Summary and Info
Over the past few generations, expectations of comfort, cleanliness and convenience have altered radically, but these dramatic changes have largely gone unnoticed. This intriguing book brings together the sociology of consumption and technology to investigate the evolution of these changes, as well the social meaning of the practices themselves.Homes, offices, domestic appliances and clothes play a crucial role in our lives, but not many of us question exactly how and why we perform so many daily rituals associated with them. Showers, heating, air-conditioning and clothes washing are simply accepted as part of our normal, everyday lives, but clearly this was not always the case. When did the ‘daily shower’ become de rigueur? What effect has air conditioning had on the siesta – at one time an integral part of Mediterranean life and culture? This book interrogates the meaning and supposed ‘normality’ of these practices and draws disturbing conclusions.

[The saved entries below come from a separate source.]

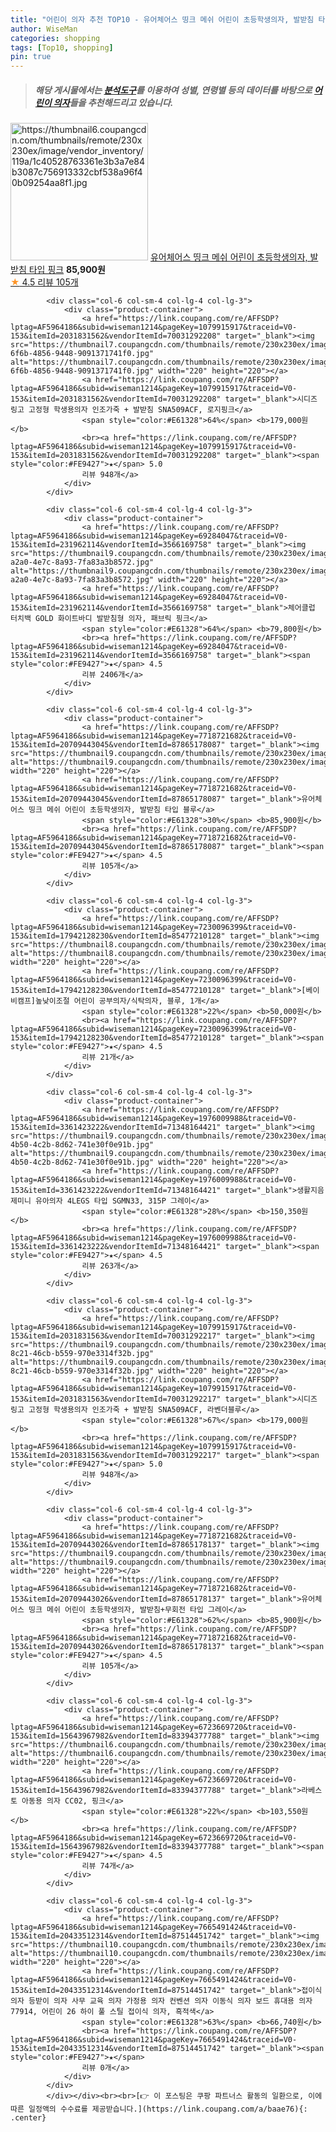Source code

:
 ```yaml
---
title: "어린이 의자 추천 TOP10 - 유어체어스 띵크 메쉬 어린이 초등학생의자, 발받침 타입 핑크"
author: WiseMan
categories: shopping
tags: [Top10, shopping]
pin: true
---
```


> ##### 해당 게시물에서는 [**분석도구**](https://itemscout.io/)를 이용하여 **성별**, **연령별** 등의 데이터를 바탕으로 [**어린이 의자**](https://link.coupang.com/a/baae76)들을 추천해드리고 있습니다.
<div class="container"><div class="row">
            <div class="col-6 col-sm-4 col-lg-4 col-lg-3">
                <div class="product-container">
                    <a href="https://link.coupang.com/re/AFFSDP?lptag=AF5964186&subid=wiseman1214&pageKey=7718721682&traceid=V0-153&itemId=20709443028&vendorItemId=87865178103" target="_blank"><img src="https://thumbnail6.coupangcdn.com/thumbnails/remote/230x230ex/image/vendor_inventory/119a/1c40528763361e3b3a7e84b3087c756913332cbf538a96f40b09254aa8f1.jpg" alt="https://thumbnail6.coupangcdn.com/thumbnails/remote/230x230ex/image/vendor_inventory/119a/1c40528763361e3b3a7e84b3087c756913332cbf538a96f40b09254aa8f1.jpg" width="220" height="220"></a>
                    <a href="https://link.coupang.com/re/AFFSDP?lptag=AF5964186&subid=wiseman1214&pageKey=7718721682&traceid=V0-153&itemId=20709443028&vendorItemId=87865178103" target="_blank">유어체어스 띵크 메쉬 어린이 초등학생의자, 발받침 타입 핑크</a>
                    <span style="color:#E61328"></span> <b>85,900원</b>
                    <br><a href="https://link.coupang.com/re/AFFSDP?lptag=AF5964186&subid=wiseman1214&pageKey=7718721682&traceid=V0-153&itemId=20709443028&vendorItemId=87865178103" target="_blank"><span style="color:#FE9427">★</span> 4.5
                    리뷰 105개</a>
                </div>
            </div>
            
            <div class="col-6 col-sm-4 col-lg-4 col-lg-3">
                <div class="product-container">
                    <a href="https://link.coupang.com/re/AFFSDP?lptag=AF5964186&subid=wiseman1214&pageKey=1079915917&traceid=V0-153&itemId=2031831562&vendorItemId=70031292208" target="_blank"><img src="https://thumbnail7.coupangcdn.com/thumbnails/remote/230x230ex/image/retail/images/2019/12/09/18/9/69bc5845-6f6b-4856-9448-9091371741f0.jpg" alt="https://thumbnail7.coupangcdn.com/thumbnails/remote/230x230ex/image/retail/images/2019/12/09/18/9/69bc5845-6f6b-4856-9448-9091371741f0.jpg" width="220" height="220"></a>
                    <a href="https://link.coupang.com/re/AFFSDP?lptag=AF5964186&subid=wiseman1214&pageKey=1079915917&traceid=V0-153&itemId=2031831562&vendorItemId=70031292208" target="_blank">시디즈 링고 고정형 학생용의자 인조가죽 + 발받침 SNA509ACF, 로지핑크</a>
                    <span style="color:#E61328">64%</span> <b>179,000원</b>
                    <br><a href="https://link.coupang.com/re/AFFSDP?lptag=AF5964186&subid=wiseman1214&pageKey=1079915917&traceid=V0-153&itemId=2031831562&vendorItemId=70031292208" target="_blank"><span style="color:#FE9427">★</span> 5.0
                    리뷰 948개</a>
                </div>
            </div>
            
            <div class="col-6 col-sm-4 col-lg-4 col-lg-3">
                <div class="product-container">
                    <a href="https://link.coupang.com/re/AFFSDP?lptag=AF5964186&subid=wiseman1214&pageKey=69284047&traceid=V0-153&itemId=231962114&vendorItemId=3566169758" target="_blank"><img src="https://thumbnail9.coupangcdn.com/thumbnails/remote/230x230ex/image/product/image/vendoritem/2019/09/18/3566169758/82e31d40-a2a0-4e7c-8a93-7fa83a3b8572.jpg" alt="https://thumbnail9.coupangcdn.com/thumbnails/remote/230x230ex/image/product/image/vendoritem/2019/09/18/3566169758/82e31d40-a2a0-4e7c-8a93-7fa83a3b8572.jpg" width="220" height="220"></a>
                    <a href="https://link.coupang.com/re/AFFSDP?lptag=AF5964186&subid=wiseman1214&pageKey=69284047&traceid=V0-153&itemId=231962114&vendorItemId=3566169758" target="_blank">체어클럽 터치백 GOLD 화이트바디 발받침형 의자, 패브릭 핑크</a>
                    <span style="color:#E61328">64%</span> <b>79,800원</b>
                    <br><a href="https://link.coupang.com/re/AFFSDP?lptag=AF5964186&subid=wiseman1214&pageKey=69284047&traceid=V0-153&itemId=231962114&vendorItemId=3566169758" target="_blank"><span style="color:#FE9427">★</span> 4.5
                    리뷰 2406개</a>
                </div>
            </div>
            
            <div class="col-6 col-sm-4 col-lg-4 col-lg-3">
                <div class="product-container">
                    <a href="https://link.coupang.com/re/AFFSDP?lptag=AF5964186&subid=wiseman1214&pageKey=7718721682&traceid=V0-153&itemId=20709443045&vendorItemId=87865178087" target="_blank"><img src="https://thumbnail9.coupangcdn.com/thumbnails/remote/230x230ex/image/vendor_inventory/5a2f/cd43a5340a38943c1d08483020a44e275adf41427e5f7abf09e0756929fa.jpg" alt="https://thumbnail9.coupangcdn.com/thumbnails/remote/230x230ex/image/vendor_inventory/5a2f/cd43a5340a38943c1d08483020a44e275adf41427e5f7abf09e0756929fa.jpg" width="220" height="220"></a>
                    <a href="https://link.coupang.com/re/AFFSDP?lptag=AF5964186&subid=wiseman1214&pageKey=7718721682&traceid=V0-153&itemId=20709443045&vendorItemId=87865178087" target="_blank">유어체어스 띵크 메쉬 어린이 초등학생의자, 발받침 타입 블루</a>
                    <span style="color:#E61328">30%</span> <b>85,900원</b>
                    <br><a href="https://link.coupang.com/re/AFFSDP?lptag=AF5964186&subid=wiseman1214&pageKey=7718721682&traceid=V0-153&itemId=20709443045&vendorItemId=87865178087" target="_blank"><span style="color:#FE9427">★</span> 4.5
                    리뷰 105개</a>
                </div>
            </div>
            
            <div class="col-6 col-sm-4 col-lg-4 col-lg-3">
                <div class="product-container">
                    <a href="https://link.coupang.com/re/AFFSDP?lptag=AF5964186&subid=wiseman1214&pageKey=7230096399&traceid=V0-153&itemId=17942128230&vendorItemId=85477210128" target="_blank"><img src="https://thumbnail8.coupangcdn.com/thumbnails/remote/230x230ex/image/vendor_inventory/9133/f23c028db0e2ebf580f202a98437fc373b7041ae1e3cbb50417166462ffd.jpg" alt="https://thumbnail8.coupangcdn.com/thumbnails/remote/230x230ex/image/vendor_inventory/9133/f23c028db0e2ebf580f202a98437fc373b7041ae1e3cbb50417166462ffd.jpg" width="220" height="220"></a>
                    <a href="https://link.coupang.com/re/AFFSDP?lptag=AF5964186&subid=wiseman1214&pageKey=7230096399&traceid=V0-153&itemId=17942128230&vendorItemId=85477210128" target="_blank">[베이비캠프]높낮이조절 어린이 공부의자/식탁의자, 블루, 1개</a>
                    <span style="color:#E61328">22%</span> <b>50,000원</b>
                    <br><a href="https://link.coupang.com/re/AFFSDP?lptag=AF5964186&subid=wiseman1214&pageKey=7230096399&traceid=V0-153&itemId=17942128230&vendorItemId=85477210128" target="_blank"><span style="color:#FE9427">★</span> 4.5
                    리뷰 21개</a>
                </div>
            </div>
            
            <div class="col-6 col-sm-4 col-lg-4 col-lg-3">
                <div class="product-container">
                    <a href="https://link.coupang.com/re/AFFSDP?lptag=AF5964186&subid=wiseman1214&pageKey=1976009988&traceid=V0-153&itemId=3361423222&vendorItemId=71348164421" target="_blank"><img src="https://thumbnail9.coupangcdn.com/thumbnails/remote/230x230ex/image/retail/images/2020/07/31/12/7/f3d35aac-4b50-4c2b-8d62-741e30f0e91b.jpg" alt="https://thumbnail9.coupangcdn.com/thumbnails/remote/230x230ex/image/retail/images/2020/07/31/12/7/f3d35aac-4b50-4c2b-8d62-741e30f0e91b.jpg" width="220" height="220"></a>
                    <a href="https://link.coupang.com/re/AFFSDP?lptag=AF5964186&subid=wiseman1214&pageKey=1976009988&traceid=V0-153&itemId=3361423222&vendorItemId=71348164421" target="_blank">생활지음 제미니 유아의자 4LEGS 타입 SGMN33, 315P 그레이</a>
                    <span style="color:#E61328">28%</span> <b>150,350원</b>
                    <br><a href="https://link.coupang.com/re/AFFSDP?lptag=AF5964186&subid=wiseman1214&pageKey=1976009988&traceid=V0-153&itemId=3361423222&vendorItemId=71348164421" target="_blank"><span style="color:#FE9427">★</span> 4.5
                    리뷰 263개</a>
                </div>
            </div>
            
            <div class="col-6 col-sm-4 col-lg-4 col-lg-3">
                <div class="product-container">
                    <a href="https://link.coupang.com/re/AFFSDP?lptag=AF5964186&subid=wiseman1214&pageKey=1079915917&traceid=V0-153&itemId=2031831563&vendorItemId=70031292217" target="_blank"><img src="https://thumbnail9.coupangcdn.com/thumbnails/remote/230x230ex/image/retail/images/2019/12/09/18/1/55612f41-8c21-46cb-b559-970e3314f32b.jpg" alt="https://thumbnail9.coupangcdn.com/thumbnails/remote/230x230ex/image/retail/images/2019/12/09/18/1/55612f41-8c21-46cb-b559-970e3314f32b.jpg" width="220" height="220"></a>
                    <a href="https://link.coupang.com/re/AFFSDP?lptag=AF5964186&subid=wiseman1214&pageKey=1079915917&traceid=V0-153&itemId=2031831563&vendorItemId=70031292217" target="_blank">시디즈 링고 고정형 학생용의자 인조가죽 + 발받침 SNA509ACF, 라벤더블루</a>
                    <span style="color:#E61328">67%</span> <b>179,000원</b>
                    <br><a href="https://link.coupang.com/re/AFFSDP?lptag=AF5964186&subid=wiseman1214&pageKey=1079915917&traceid=V0-153&itemId=2031831563&vendorItemId=70031292217" target="_blank"><span style="color:#FE9427">★</span> 5.0
                    리뷰 948개</a>
                </div>
            </div>
            
            <div class="col-6 col-sm-4 col-lg-4 col-lg-3">
                <div class="product-container">
                    <a href="https://link.coupang.com/re/AFFSDP?lptag=AF5964186&subid=wiseman1214&pageKey=7718721682&traceid=V0-153&itemId=20709443026&vendorItemId=87865178137" target="_blank"><img src="https://thumbnail9.coupangcdn.com/thumbnails/remote/230x230ex/image/vendor_inventory/67a7/beb953d4ec11f9e4fcbd3c58f2f0a647ebc67e14306ff2d924895b48de49.jpg" alt="https://thumbnail9.coupangcdn.com/thumbnails/remote/230x230ex/image/vendor_inventory/67a7/beb953d4ec11f9e4fcbd3c58f2f0a647ebc67e14306ff2d924895b48de49.jpg" width="220" height="220"></a>
                    <a href="https://link.coupang.com/re/AFFSDP?lptag=AF5964186&subid=wiseman1214&pageKey=7718721682&traceid=V0-153&itemId=20709443026&vendorItemId=87865178137" target="_blank">유어체어스 띵크 메쉬 어린이 초등학생의자, 발받침+무회전 타입 그레이</a>
                    <span style="color:#E61328">62%</span> <b>85,900원</b>
                    <br><a href="https://link.coupang.com/re/AFFSDP?lptag=AF5964186&subid=wiseman1214&pageKey=7718721682&traceid=V0-153&itemId=20709443026&vendorItemId=87865178137" target="_blank"><span style="color:#FE9427">★</span> 4.5
                    리뷰 105개</a>
                </div>
            </div>
            
            <div class="col-6 col-sm-4 col-lg-4 col-lg-3">
                <div class="product-container">
                    <a href="https://link.coupang.com/re/AFFSDP?lptag=AF5964186&subid=wiseman1214&pageKey=6723669720&traceid=V0-153&itemId=15643967982&vendorItemId=83394377788" target="_blank"><img src="https://thumbnail6.coupangcdn.com/thumbnails/remote/230x230ex/image/vendor_inventory/1233/20aaa039dda8277da63adb65f2f780cdec7f3d3af68a359eb60a69288e85.jpg" alt="https://thumbnail6.coupangcdn.com/thumbnails/remote/230x230ex/image/vendor_inventory/1233/20aaa039dda8277da63adb65f2f780cdec7f3d3af68a359eb60a69288e85.jpg" width="220" height="220"></a>
                    <a href="https://link.coupang.com/re/AFFSDP?lptag=AF5964186&subid=wiseman1214&pageKey=6723669720&traceid=V0-153&itemId=15643967982&vendorItemId=83394377788" target="_blank">라베스토 아동용 의자 CC02, 핑크</a>
                    <span style="color:#E61328">22%</span> <b>103,550원</b>
                    <br><a href="https://link.coupang.com/re/AFFSDP?lptag=AF5964186&subid=wiseman1214&pageKey=6723669720&traceid=V0-153&itemId=15643967982&vendorItemId=83394377788" target="_blank"><span style="color:#FE9427">★</span> 4.5
                    리뷰 74개</a>
                </div>
            </div>
            
            <div class="col-6 col-sm-4 col-lg-4 col-lg-3">
                <div class="product-container">
                    <a href="https://link.coupang.com/re/AFFSDP?lptag=AF5964186&subid=wiseman1214&pageKey=7665491424&traceid=V0-153&itemId=20433512314&vendorItemId=87514451742" target="_blank"><img src="https://thumbnail10.coupangcdn.com/thumbnails/remote/230x230ex/image/vendor_inventory/8f7b/6a2563f57df4a7a7b39f6677d55da59d1e82195dd709839f93cf827eb9e6.jpg" alt="https://thumbnail10.coupangcdn.com/thumbnails/remote/230x230ex/image/vendor_inventory/8f7b/6a2563f57df4a7a7b39f6677d55da59d1e82195dd709839f93cf827eb9e6.jpg" width="220" height="220"></a>
                    <a href="https://link.coupang.com/re/AFFSDP?lptag=AF5964186&subid=wiseman1214&pageKey=7665491424&traceid=V0-153&itemId=20433512314&vendorItemId=87514451742" target="_blank">접이식 의자 등받이 의자 사무 교육 의자 가정용 의자 컨벤션 의자 이동식 의자 보드 휴대용 의자77914, 어린이 26 하이 풀 스틸 접이식 의자, 흑적색</a>
                    <span style="color:#E61328">63%</span> <b>66,740원</b>
                    <br><a href="https://link.coupang.com/re/AFFSDP?lptag=AF5964186&subid=wiseman1214&pageKey=7665491424&traceid=V0-153&itemId=20433512314&vendorItemId=87514451742" target="_blank"><span style="color:#FE9427">★</span> 
                    리뷰 0개</a>
                </div>
            </div>
            </div></div><br><br>[👉 이 포스팅은 쿠팡 파트너스 활동의 일환으로, 이에 따른 일정액의 수수료를 제공받습니다.](https://link.coupang.com/a/baae76){: .center}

There is clear evidence supporting the view that routine consumption is controlled by conceptions of normality and profoundly shaped by cultural and economic forces. Shove maintains that habits are not just changing, but are changing in ways that imply escalating and standardizing patterns of consumption. This shrewd and engrossing analysis shows just how far the social meanings and practices of comfort, cleanliness and convenience have eluded us.
More About the Author
Elizabeth Shove is a sociologist who has written about social practice theory, consumption, everyday life and energy demand.